Ese día la Policía Metropolitana capturó a los entonces presuntos responsables del hecho. Casi dos años después del crimen, la anhelada justicia que pedían los familiares del niño llegó. Tras un largo proceso, la Fiscalía demostró que los capturados, Ilier Antonio Díaz Montes y Enrique Martínez Correa, son los culpables. Por eso, el Juez Sexto Penal del Circuito los condenó a pagar 34 años de cárcel, sin ningún tipo de beneficios.
La decisión, tomada en una audiencia que se hizo la semana pasada, se dio luego que los dos procesados realizaran un preacuerdo con el Fiscal 47.Aceptaron ser los responsables de los delitos de homicidio agravado, tentativa de homicidio y fabricación, tráfico o porte de armas de fuego o municiones.
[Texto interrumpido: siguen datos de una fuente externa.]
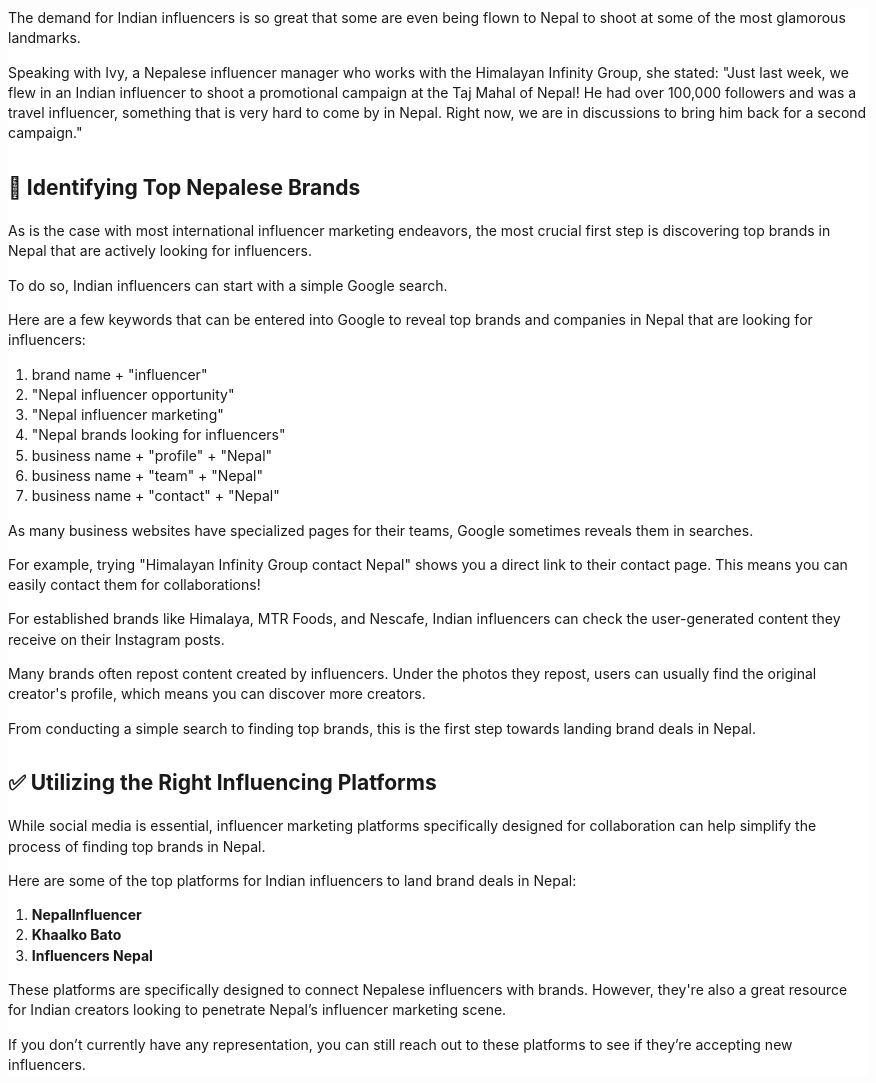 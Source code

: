 The demand for Indian influencers is so great that some are even being flown to Nepal to shoot at some of the most glamorous landmarks. 

Speaking with Ivy, a Nepalese influencer manager who works with the Himalayan Infinity Group, she stated: "Just last week, we flew in an Indian influencer to shoot a promotional campaign at the Taj Mahal of Nepal! He had over 100,000 followers and was a travel influencer, something that is very hard to come by in Nepal. Right now, we are in discussions to bring him back for a second campaign."

## 🔎 Identifying Top Nepalese Brands 

As is the case with most international influencer marketing endeavors, the most crucial first step is discovering top brands in Nepal that are actively looking for influencers. 

To do so, Indian influencers can start with a simple Google search. 

Here are a few keywords that can be entered into Google to reveal top brands and companies in Nepal that are looking for influencers:

1. brand name + "influencer"
2. "Nepal influencer opportunity"
3. "Nepal influencer marketing"
4. "Nepal brands looking for influencers"
5. business name + "profile" + "Nepal"
6. business name + "team" + "Nepal"
7. business name + "contact" + "Nepal"

As many business websites have specialized pages for their teams, Google sometimes reveals them in searches. 

For example, trying "Himalayan Infinity Group contact Nepal" shows you a direct link to their contact page. This means you can easily contact them for collaborations!

For established brands like Himalaya, MTR Foods, and Nescafe, Indian influencers can check the user-generated content they receive on their Instagram posts. 

Many brands often repost content created by influencers. Under the photos they repost, users can usually find the original creator's profile, which means you can discover more creators.

From conducting a simple search to finding top brands, this is the first step towards landing brand deals in Nepal.

## ✅ Utilizing the Right Influencing Platforms

While social media is essential, influencer marketing platforms specifically designed for collaboration can help simplify the process of finding top brands in Nepal. 

Here are some of the top platforms for Indian influencers to land brand deals in Nepal:

1. **NepalInfluencer**
2. **Khaalko Bato**
3. **Influencers Nepal**

These platforms are specifically designed to connect Nepalese influencers with brands. However, they're also a great resource for Indian creators looking to penetrate Nepal’s influencer marketing scene.

If you don’t currently have any representation, you can still reach out to these platforms to see if they’re accepting new influencers. 
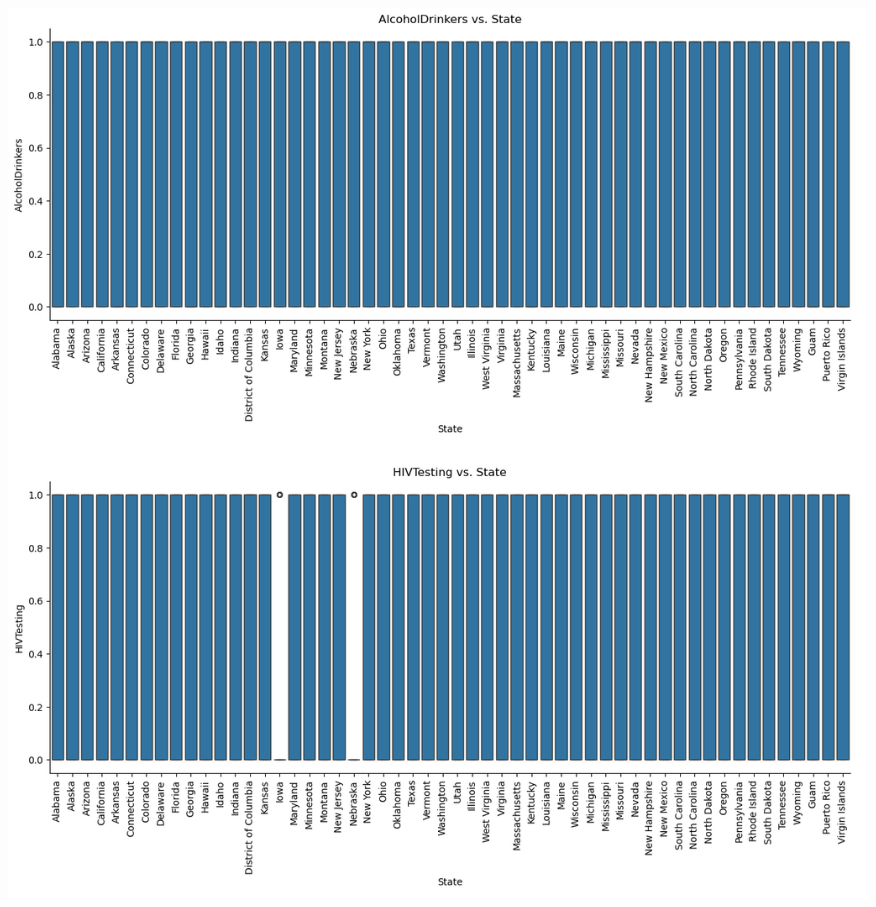 


    
![png](README_files/README_29_18.png)
    



    
![png](README_files/README_29_19.png)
El juez del caso ordenó que los dos hombres fueran trasladados a cárceles en Montería, Córdoba y Apartadó, Antioquia.
Frente a su casa
El 13 de agosto de 2014, César Luis Chamorro, de 44 años, salió de su casa en Las Palmeras. Llegó a la vivienda de su hija Brenda, en la calle 20 de Julio del sector Viejo Porvenir, en Olaya Herrera. Tomó en sus brazos a su nieto y salió con este hacia la calle luego de recibir una llamada a su celular. Eran las 7:40 de la noche y frente a él estaban Brenda y su exmujer.
Las autoridades demostraron que en ese momento Ilier Díaz y Enrique Martínez llegaron en una moto. Uno de ellos sacó un arma de fuego y le disparó a César Luis, sin importar que este cargaba a su nieto. César no pudo hacer más que dar la espalda y abrazar al bebé.
“Empecé a gritar al hombre que cuidado con mi niño, pero siguió disparando y cuando le gritaba me disparó a mí y a mi mamá, pero no nos dio”, relató Brenda a este medio, un día después del ataque.
El bebé recibió un balazo que le entró por un hombro y le salió por el tórax. Su abuelo recibió tres: uno en un hombro, otro en un brazo y un último en la espalda. “Pese a que estaba herido, César cogió a su nieto y lo llevó a la Clínica Madre Bernarda en una moto. Allá dijeron que el bebé ya estaba muerto”, contó un allegado de la familia.
César sobrevivió al ataque e instantes después del atentado la Policía capturó en persecución, en el barrio Chiquinquirá, a Ilier y Enrique, quienes luego fueron asegurados con cárcel por un juez de Garantías. Ahora, deberán afrontar la responsabilidad de sus actos encerrados en cárceles. Son oriundos de Córdoba.